The paper introduces a validated structure-based ligand binding site prediction method applied to unannotated PDB structures, improving functional annotation accuracy.

Findings

Identified potential ligand binding sites in unannotated structures

Validated predictions using depth and similarity measures

Narrowed down candidate proteins for each ligand

Abstract

Due to increased activity in high-throughput structural genomics efforts around the globe, there has been an accumulation of experimental protein 3D structures lacking functional annotation, thus creating a need for structure-based protein function assignment methods. Computational prediction of ligand binding sites (LBS) is a well-established protein function assignment method. Here we apply the specific LBS detection algorithm we recently described (Reyes, V.M. & Sheth, V.N., 2011; Reyes, V.M., 2015a) to some 801 functionally unannotated experimental structures in the Protein Data Bank by screening for the binding sites (BS) of 6 biologically important ligands: GTP in small Ras-type G-proteins, ATP in ser/thr protein kinases, sialic acid (SIA), retinoic acid (REA), and heme-bound and unbound (free) nitric oxide (hNO, fNO).

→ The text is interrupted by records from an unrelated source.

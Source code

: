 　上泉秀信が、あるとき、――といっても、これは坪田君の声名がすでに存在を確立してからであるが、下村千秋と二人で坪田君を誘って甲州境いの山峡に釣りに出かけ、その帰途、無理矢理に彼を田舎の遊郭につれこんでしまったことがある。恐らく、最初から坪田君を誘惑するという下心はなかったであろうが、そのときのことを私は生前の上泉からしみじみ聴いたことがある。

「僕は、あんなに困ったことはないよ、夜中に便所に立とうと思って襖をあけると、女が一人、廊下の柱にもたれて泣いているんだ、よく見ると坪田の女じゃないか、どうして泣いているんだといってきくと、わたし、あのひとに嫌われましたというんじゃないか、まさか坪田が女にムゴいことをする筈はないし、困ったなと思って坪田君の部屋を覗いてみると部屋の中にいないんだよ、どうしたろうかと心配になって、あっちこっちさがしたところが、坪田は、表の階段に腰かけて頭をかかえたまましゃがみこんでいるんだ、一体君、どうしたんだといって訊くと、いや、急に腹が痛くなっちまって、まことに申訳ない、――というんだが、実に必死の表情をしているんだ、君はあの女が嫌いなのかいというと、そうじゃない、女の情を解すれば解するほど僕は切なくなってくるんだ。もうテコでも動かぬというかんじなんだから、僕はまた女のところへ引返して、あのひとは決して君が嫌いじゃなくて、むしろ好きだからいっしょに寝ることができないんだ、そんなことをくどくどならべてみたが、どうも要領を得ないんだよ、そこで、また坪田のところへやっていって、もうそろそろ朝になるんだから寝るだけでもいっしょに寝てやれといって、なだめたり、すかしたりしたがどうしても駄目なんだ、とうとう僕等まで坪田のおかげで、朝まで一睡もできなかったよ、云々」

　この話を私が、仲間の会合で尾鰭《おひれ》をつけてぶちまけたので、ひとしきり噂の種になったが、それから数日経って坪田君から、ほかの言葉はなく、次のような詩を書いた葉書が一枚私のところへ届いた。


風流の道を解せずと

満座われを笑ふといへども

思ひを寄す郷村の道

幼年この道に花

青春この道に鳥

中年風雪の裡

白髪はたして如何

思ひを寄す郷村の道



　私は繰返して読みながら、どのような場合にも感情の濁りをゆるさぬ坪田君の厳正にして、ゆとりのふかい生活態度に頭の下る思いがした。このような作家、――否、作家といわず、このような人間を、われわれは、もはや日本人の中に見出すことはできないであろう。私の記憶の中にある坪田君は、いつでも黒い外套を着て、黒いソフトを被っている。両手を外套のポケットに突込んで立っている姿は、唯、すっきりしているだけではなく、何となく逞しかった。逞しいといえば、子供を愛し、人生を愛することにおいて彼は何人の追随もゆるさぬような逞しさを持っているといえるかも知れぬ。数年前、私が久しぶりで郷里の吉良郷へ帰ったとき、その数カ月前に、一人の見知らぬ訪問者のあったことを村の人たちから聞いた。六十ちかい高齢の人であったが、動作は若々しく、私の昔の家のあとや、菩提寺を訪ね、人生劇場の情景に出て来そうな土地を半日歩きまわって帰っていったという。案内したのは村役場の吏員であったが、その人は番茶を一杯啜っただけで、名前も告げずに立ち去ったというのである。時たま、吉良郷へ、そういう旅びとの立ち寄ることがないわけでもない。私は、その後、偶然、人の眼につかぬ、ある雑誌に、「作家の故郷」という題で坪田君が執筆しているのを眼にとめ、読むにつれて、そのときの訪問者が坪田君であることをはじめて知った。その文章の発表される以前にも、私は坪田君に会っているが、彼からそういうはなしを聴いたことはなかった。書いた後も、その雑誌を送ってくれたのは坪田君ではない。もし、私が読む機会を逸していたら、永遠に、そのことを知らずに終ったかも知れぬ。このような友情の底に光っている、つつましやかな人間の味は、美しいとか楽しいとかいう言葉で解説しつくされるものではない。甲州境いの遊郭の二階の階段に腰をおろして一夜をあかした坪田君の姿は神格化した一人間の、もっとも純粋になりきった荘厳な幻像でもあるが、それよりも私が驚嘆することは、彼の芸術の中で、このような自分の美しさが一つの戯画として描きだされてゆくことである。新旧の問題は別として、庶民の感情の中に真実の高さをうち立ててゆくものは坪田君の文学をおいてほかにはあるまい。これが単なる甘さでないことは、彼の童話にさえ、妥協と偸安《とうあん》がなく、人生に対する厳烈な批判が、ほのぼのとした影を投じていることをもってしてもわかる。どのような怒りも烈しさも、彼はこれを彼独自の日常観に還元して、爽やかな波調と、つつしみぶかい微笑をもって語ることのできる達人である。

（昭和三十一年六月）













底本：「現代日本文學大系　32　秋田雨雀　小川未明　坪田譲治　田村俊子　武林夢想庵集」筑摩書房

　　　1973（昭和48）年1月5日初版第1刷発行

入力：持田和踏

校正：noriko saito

Validation of the algorithm for the GTP- and ATP-binding sites has been previously described in detail (ibid.); here, validation for the BSs of the 4 other ligands shows both good specificity and sensitivity. Of the 801 structures screened, 8 tested positive for GTP binding, 61 for ATP binding, 35 for SIA binding, 132 for REA binding, 33 for hNO binding, and 10 for fNO binding. Using the cutting plane and tangent sphere methods we described previously, (Reyes, V.M., 2015b), we also determined the depth of burial of the LBSs detected above and compared the values with those from the respective training structures, and the degree of similarity between the two values taken as a further validation of the predicted LBSs. Applying this criterion, we were able to narrow down the predicted GTP-binding proteins to 2, the ATP-binding proteins to 13, the SIA-binding proteins to 2, the REA-binding proteins to 14, the hNO-binding proteins to 4, and the fNO-binding proteins to 1. We believe this further criterion increases the confidence level of our LBS predictions.